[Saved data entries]
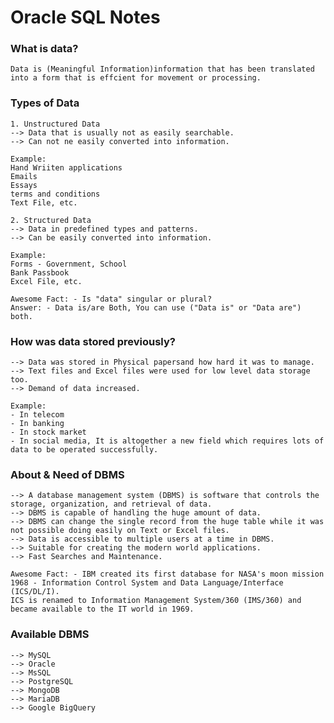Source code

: # Oracle SQL Notes

### What is data?
    Data is (Meaningful Information)information that has been translated into a form that is effcient for movement or processing.
    
### Types of Data
    1. Unstructured Data
    --> Data that is usually not as easily searchable.
    --> Can not ne easily converted into information.
    
    Example: 
    Hand Wriiten applications
    Emails
    Essays
    terms and conditions
    Text File, etc.
    
    2. Structured Data
    --> Data in predefined types and patterns.
    --> Can be easily converted into information.
    
    Example:
    Forms - Government, School
    Bank Passbook
    Excel File, etc.
    
    Awesome Fact: - Is "data" singular or plural?
    Answer: - Data is/are Both, You can use ("Data is" or "Data are") both.

### How was data stored previously?
    --> Data was stored in Physical papersand how hard it was to manage.
    --> Text files and Excel files were used for low level data storage too.
    --> Demand of data increased.
    
    Example:
    - In telecom
    - In banking
    - In stock market
    - In social media, It is altogether a new field which requires lots of data to be operated successfully.
    
### About & Need of DBMS
    --> A database management system (DBMS) is software that controls the storage, organization, and retrieval of data.
    --> DBMS is capable of handling the huge amount of data.
    --> DBMS can change the single record from the huge table while it was not possible doing easily on Text or Excel files.
    --> Data is accessible to multiple users at a time in DBMS.
    --> Suitable for creating the modern world applications.
    --> Fast Searches and Maintenance.
    
    Awesome Fact: - IBM created its first database for NASA's moon mission 1968 - Information Control System and Data Language/Interface (ICS/DL/I).
    ICS is renamed to Information Management System/360 (IMS/360) and became available to the IT world in 1969.
    
### Available DBMS
    --> MySQL
    --> Oracle
    --> MsSQL
    --> PostgreSQL
    --> MongoDB
    --> MariaDB
    --> Google BigQuery
   

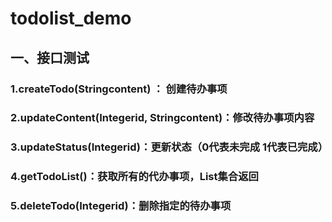 # todolist_demo

## 一、接口测试
### 1.createTodo(Stringcontent) ： 创建待办事项

### 2.updateContent(Integerid, Stringcontent)：修改待办事项内容
### 3.updateStatus(Integerid)：更新状态（0代表未完成 1代表已完成）
### 4.getTodoList()：获取所有的代办事项，List集合返回
### 5.deleteTodo(Integerid)：删除指定的待办事项
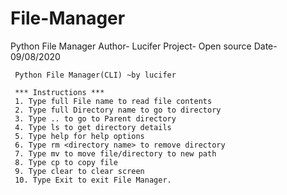 # File-Manager


Python File Manager
Author- Lucifer
Project- Open source
Date- 09/08/2020



     Python File Manager(CLI) ~by lucifer

     *** Instructions ***
     1. Type full File name to read file contents
     2. Type full Directory name to go to directory
     3. Type .. to go to Parent directory
     4. Type ls to get directory details
     5. Type help for help options
     6. Type rm <directory name> to remove directory
     7. Type mv to move file/directory to new path
     8. Type cp to copy file
     9. Type clear to clear screen
     10. Type Exit to exit File Manager.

* Your task:
Among the lines above, find the ones containing "Integerid" and copy them.

* Reply to the exercise:
### 2.updateContent(Integerid, Stringcontent)：修改待办事项内容
### 3.updateStatus(Integerid)：更新状态（0代表未完成 1代表已完成）
### 5.deleteTodo(Integerid)：删除指定的待办事项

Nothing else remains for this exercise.